Conformal uncertainty quantification to evaluate predictive fairness of foundation AI model for skin lesion classes across patient demographics
Journal:
arXiv
Published Date:
Mar 31, 2025
Abstract
Deep learning based diagnostic AI systems based on medical images are
starting to provide similar performance as human experts. However these data
hungry complex systems are inherently black boxes and therefore slow to be
adopted for high risk applications like healthcare. This problem of lack of
transparency is exacerbated in the case of recent large foundation models,
which are trained in a self supervised manner on millions of data points to
provide robust generalisation across a range of downstream tasks, but the
embeddings generated from them happen through a process that is not
interpretable, and hence not easily trustable for clinical applications. To
address this timely issue, we deploy conformal analysis to quantify the
predictive uncertainty of a vision transformer (ViT) based foundation model
across patient demographics with respect to sex, age and ethnicity for the
tasks of skin lesion classification using several public benchmark datasets.

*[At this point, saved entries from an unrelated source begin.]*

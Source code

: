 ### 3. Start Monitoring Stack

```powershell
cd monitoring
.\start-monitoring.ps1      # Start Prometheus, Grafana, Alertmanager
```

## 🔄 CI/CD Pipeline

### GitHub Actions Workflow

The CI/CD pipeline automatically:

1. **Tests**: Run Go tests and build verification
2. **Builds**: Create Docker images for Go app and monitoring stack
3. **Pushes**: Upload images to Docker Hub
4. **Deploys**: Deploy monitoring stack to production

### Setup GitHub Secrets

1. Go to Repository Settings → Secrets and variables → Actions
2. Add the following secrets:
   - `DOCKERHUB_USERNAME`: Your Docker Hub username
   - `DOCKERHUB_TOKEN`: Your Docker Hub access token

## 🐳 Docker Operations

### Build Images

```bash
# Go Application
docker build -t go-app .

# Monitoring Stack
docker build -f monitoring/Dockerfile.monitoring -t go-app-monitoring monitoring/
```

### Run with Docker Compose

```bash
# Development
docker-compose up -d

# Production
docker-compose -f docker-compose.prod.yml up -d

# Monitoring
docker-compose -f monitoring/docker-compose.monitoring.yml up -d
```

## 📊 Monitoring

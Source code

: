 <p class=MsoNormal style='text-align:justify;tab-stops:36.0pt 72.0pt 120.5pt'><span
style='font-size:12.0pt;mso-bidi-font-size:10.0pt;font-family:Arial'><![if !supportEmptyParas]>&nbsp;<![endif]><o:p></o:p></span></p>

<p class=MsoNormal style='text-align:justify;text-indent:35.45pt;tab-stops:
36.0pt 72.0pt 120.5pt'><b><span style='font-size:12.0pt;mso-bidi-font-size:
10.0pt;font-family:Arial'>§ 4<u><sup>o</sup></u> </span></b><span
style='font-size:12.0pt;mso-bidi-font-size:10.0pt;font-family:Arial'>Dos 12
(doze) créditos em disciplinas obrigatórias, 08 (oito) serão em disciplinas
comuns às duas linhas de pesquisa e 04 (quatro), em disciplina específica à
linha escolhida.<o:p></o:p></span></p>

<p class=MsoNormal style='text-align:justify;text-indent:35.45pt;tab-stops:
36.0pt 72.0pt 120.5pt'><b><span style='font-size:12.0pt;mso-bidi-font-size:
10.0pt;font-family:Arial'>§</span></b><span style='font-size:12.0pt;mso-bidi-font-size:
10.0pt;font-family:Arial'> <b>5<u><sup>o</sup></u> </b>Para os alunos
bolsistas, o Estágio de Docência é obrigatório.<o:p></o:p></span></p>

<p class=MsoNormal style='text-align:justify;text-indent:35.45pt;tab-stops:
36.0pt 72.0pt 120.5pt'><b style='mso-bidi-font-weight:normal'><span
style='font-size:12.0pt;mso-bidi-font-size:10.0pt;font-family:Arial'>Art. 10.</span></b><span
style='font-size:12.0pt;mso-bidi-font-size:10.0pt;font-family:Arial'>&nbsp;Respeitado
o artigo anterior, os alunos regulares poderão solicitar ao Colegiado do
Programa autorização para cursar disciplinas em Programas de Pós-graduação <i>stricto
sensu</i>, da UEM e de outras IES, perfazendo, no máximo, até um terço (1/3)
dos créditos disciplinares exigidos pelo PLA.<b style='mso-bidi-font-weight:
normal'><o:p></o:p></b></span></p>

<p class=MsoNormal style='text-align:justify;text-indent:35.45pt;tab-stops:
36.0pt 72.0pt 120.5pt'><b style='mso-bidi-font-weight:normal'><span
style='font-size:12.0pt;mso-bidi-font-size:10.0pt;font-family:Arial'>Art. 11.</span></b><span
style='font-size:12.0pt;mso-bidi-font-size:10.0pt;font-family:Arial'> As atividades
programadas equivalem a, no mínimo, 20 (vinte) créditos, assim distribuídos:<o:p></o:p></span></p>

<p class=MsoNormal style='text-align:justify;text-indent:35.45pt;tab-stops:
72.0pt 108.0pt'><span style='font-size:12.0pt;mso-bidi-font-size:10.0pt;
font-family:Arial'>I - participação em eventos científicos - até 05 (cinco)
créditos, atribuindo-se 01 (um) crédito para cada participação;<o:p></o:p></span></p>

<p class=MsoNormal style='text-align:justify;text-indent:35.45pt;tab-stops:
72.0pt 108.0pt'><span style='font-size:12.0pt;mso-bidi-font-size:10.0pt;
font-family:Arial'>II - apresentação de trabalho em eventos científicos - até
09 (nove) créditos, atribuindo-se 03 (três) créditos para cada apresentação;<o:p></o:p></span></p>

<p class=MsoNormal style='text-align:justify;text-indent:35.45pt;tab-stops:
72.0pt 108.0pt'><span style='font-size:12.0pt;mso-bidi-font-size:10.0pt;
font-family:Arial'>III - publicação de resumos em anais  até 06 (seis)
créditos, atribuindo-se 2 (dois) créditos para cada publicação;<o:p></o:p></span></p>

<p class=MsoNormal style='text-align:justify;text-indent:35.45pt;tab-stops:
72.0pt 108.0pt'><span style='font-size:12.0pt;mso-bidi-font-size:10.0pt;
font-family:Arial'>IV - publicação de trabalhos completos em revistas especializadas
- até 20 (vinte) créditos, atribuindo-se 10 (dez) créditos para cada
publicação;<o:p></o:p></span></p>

The significant advantage of this method is that conformal analysis is method
independent and it not only provides a coverage guarantee at population level
but also provides an uncertainty score for each individual. We used a
model-agnostic dynamic F1-score-based sampling during model training, which
helped to stabilize the class imbalance and we investigate the effects on
uncertainty quantification (UQ) with or without this bias mitigation step. Thus
we show how this can be used as a fairness metric to evaluate the robustness of
the feature embeddings of the foundation model (Google DermFoundation) and thus
advance the trustworthiness and fairness of clinical AI.